Sonne über Victoria
Charlotte Geigers letzter Beitrag von ihrer Hockey-Weltreise
Mit einem sicher erwarteten, jedoch beeindruckend klaren koreanischen Sieg endete heute nicht nur der letzte der sechs olympischen Hockey-Qualifier, sondern auch meine persönliche „Hockeytour around the world“. Und es war ein wirklich schöner Abschluss: An einem herrlichen Sonnentag traten zunächst Malaysia und Uruguay im Match um Platz fünf gegeneinander an und lieferten sich ein packendes Duell. Bis zum uruguayischen Ausgleichstor hatten die Malaysier das Spiel in der Hand, doch mit ihrem allerersten Tor des Turniers gewannen die Uruguayer an Selbstbewusstsein und Spielfreude.
Es kam zur Verlängerung und Siebenmeter-Schießen, das die Malaysier letzten Endes für sich entscheiden konnten, aber auch ihre Gegner konnten sich über einen gelungenen Turnierabschluss freuen. Nach turbulenten Geschehnissen im uruguayischen Hockeyverband mussten sie in kürzester Zeit ein neues Team mit nicht weniger als zehn Juniorinnen aus dem Boden stampfen – mit dem Trainer hatten solidarisch nämlich fast alle erfahrenen Spieler die Nationalmannschaft ein paar Monate zuvor verlassen. Von daher: Chapeau!
Im Anschluss boten sich Kanada und die von gestern noch unglaublich enttäuschten Irinnen einen ansehnlichen Kampf um Platz drei, den die Europäerinnen letztlich verdient für sich entschieden. Ihr Trainer Gene Muller sprach im Nachhinein sogar von der „besten Leistung“ seines Teams während des Turniers und zollte der Charakterstärke seiner Spielerinnen, die nach der gestrigen Niederlage gegen Italien am Boden zerstört waren, seinen größten Respekt.
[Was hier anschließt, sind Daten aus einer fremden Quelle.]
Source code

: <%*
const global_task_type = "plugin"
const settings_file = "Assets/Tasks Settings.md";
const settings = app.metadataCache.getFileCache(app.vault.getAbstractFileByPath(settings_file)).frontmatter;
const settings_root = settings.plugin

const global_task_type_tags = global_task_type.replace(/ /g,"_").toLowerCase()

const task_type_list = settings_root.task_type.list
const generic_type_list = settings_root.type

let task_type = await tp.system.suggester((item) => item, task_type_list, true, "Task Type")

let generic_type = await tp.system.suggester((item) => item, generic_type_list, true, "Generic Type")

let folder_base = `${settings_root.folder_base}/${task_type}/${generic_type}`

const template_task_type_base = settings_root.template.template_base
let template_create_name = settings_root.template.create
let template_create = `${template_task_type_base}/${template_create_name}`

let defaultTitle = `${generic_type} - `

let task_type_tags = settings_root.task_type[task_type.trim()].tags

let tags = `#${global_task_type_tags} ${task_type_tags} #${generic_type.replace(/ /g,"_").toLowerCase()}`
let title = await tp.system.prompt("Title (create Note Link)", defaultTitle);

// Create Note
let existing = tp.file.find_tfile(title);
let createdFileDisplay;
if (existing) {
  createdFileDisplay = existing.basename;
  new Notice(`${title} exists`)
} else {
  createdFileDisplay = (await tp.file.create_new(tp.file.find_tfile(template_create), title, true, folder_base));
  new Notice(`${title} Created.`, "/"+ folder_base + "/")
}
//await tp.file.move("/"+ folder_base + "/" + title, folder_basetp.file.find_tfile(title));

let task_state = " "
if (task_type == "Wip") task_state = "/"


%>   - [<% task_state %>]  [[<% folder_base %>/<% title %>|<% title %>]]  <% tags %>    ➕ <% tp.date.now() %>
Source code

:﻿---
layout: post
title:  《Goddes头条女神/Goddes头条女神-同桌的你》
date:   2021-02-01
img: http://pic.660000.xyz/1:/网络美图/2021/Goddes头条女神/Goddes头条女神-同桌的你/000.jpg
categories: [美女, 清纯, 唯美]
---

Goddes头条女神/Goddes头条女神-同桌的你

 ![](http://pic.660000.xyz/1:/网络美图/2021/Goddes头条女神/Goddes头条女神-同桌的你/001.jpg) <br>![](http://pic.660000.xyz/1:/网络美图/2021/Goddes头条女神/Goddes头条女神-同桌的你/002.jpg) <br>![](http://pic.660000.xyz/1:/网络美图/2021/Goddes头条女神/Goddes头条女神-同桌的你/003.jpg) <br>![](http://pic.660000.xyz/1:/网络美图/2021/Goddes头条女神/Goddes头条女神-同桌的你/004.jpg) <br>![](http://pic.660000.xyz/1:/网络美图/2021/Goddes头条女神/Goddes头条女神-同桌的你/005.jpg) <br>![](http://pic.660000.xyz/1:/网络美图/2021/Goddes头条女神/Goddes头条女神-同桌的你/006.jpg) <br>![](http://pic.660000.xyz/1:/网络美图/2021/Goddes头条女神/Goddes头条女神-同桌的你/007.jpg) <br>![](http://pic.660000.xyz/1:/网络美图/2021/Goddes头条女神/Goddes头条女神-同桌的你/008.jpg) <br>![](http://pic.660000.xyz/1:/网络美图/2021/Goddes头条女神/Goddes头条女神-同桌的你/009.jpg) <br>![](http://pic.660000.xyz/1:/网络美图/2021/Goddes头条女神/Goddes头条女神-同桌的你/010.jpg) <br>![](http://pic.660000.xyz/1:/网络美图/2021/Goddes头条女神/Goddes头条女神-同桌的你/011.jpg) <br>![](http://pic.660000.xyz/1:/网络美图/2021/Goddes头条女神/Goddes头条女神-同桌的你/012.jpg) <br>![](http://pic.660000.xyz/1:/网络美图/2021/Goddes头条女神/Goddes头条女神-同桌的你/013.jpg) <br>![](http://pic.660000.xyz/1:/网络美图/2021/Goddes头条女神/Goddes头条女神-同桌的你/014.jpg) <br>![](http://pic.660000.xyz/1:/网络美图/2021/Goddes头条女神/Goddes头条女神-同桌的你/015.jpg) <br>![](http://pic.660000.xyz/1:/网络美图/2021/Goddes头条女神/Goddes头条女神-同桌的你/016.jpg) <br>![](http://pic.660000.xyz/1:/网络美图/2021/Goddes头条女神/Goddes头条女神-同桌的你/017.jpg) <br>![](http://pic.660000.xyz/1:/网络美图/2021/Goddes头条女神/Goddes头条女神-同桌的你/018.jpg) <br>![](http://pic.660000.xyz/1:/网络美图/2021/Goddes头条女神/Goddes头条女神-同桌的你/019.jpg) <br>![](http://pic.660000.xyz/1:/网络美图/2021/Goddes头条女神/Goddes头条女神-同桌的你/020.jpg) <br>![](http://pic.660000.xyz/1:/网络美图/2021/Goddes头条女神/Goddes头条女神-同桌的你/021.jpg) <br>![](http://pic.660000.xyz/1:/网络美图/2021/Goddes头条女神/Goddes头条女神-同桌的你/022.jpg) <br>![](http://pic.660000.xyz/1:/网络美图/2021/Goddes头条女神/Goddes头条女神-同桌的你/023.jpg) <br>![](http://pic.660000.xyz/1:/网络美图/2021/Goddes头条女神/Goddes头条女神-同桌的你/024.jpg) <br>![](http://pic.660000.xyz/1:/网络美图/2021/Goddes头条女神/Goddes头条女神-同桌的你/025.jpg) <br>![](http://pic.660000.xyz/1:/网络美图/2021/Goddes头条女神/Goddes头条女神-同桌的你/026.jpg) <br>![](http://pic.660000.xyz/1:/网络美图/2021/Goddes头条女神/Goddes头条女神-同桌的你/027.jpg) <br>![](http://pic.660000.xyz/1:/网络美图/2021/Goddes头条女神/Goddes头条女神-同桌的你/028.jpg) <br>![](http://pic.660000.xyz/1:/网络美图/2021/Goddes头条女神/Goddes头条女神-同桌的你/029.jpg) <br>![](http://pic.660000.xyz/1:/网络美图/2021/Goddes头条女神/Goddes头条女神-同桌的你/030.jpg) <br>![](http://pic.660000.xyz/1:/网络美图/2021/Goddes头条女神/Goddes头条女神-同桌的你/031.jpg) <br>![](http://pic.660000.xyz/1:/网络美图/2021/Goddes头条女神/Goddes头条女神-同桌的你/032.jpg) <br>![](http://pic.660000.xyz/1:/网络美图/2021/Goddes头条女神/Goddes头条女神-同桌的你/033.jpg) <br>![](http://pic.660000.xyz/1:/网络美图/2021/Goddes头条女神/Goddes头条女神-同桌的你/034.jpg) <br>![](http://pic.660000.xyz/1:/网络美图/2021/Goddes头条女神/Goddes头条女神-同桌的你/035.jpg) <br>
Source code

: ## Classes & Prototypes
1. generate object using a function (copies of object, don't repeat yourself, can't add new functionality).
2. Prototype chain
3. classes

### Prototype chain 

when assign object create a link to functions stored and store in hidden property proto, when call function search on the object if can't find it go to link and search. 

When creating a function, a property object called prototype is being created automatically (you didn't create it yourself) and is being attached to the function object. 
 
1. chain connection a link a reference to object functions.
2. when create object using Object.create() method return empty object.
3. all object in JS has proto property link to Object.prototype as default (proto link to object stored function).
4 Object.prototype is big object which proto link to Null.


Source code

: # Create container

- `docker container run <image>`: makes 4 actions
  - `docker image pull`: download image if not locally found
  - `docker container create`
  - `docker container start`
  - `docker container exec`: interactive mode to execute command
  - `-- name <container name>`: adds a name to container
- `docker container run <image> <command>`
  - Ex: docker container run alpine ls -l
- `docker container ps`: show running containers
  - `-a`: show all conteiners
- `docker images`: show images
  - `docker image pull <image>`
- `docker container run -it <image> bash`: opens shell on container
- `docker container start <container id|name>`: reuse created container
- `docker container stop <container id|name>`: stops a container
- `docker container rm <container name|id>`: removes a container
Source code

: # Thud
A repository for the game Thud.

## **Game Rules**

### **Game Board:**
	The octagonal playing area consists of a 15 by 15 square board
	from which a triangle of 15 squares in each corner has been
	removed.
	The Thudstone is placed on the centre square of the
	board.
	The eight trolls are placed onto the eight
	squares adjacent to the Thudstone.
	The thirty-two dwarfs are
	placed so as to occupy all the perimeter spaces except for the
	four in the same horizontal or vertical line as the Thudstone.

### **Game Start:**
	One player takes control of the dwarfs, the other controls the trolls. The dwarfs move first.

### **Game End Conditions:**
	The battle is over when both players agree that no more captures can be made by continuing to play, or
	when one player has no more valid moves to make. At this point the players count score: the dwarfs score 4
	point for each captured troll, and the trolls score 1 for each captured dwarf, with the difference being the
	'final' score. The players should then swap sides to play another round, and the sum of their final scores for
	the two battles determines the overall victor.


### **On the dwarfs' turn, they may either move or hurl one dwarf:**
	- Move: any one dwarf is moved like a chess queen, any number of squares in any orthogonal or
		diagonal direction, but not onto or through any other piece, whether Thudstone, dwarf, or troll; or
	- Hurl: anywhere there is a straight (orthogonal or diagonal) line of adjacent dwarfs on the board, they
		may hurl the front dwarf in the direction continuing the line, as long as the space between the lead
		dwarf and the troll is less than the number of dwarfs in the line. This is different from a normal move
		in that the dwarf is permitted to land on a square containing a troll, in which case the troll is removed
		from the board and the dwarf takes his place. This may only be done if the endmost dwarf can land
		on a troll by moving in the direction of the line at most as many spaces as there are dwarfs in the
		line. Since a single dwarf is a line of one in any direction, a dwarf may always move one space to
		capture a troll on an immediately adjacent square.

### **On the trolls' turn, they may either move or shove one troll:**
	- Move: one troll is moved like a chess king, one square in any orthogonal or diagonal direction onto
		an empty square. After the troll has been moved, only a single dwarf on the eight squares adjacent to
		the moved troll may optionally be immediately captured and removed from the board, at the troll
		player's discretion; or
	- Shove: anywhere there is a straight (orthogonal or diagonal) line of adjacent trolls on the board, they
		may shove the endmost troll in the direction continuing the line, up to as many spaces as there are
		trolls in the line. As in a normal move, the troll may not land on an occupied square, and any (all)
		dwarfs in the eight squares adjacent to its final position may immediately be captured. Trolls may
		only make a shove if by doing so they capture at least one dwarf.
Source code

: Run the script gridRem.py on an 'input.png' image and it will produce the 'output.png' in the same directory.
Auch die Kanadierinnen vergossen bittere Tränen nach der Begegnung, denn der dritte Platz vor ihrem frenetisch anfeuernden heimischen Publikum hätte ihnen viel bedeutet. So hatte man am Schluss das Gefühl, das dieses Spiel keinen wirklichen Sieger hatte.
Ganz im Gegensatz zum Finalspiel, in dem Korea sich höchst verdient das letzte Peking-Ticket sicherte. Die Italienerinnen beeindruckten zwar wieder durch inbrünstiges Schmettern ihrer Nationalhymne, doch all ihre Hoffnungen wurden bereits in den ersten 15 Minuten des Spiels durch vier koreanische Tore jäh zerstört. Erst in der zweiten Halbzeit nahmen die wieselflinken, kraftvollen und technisch herausragenden Koreanerinnen den Fuß vom Gas und ließen die Italienerinnen ein wenig am Spiel teilnehmen, die jedoch nie gefährlich werden konnten.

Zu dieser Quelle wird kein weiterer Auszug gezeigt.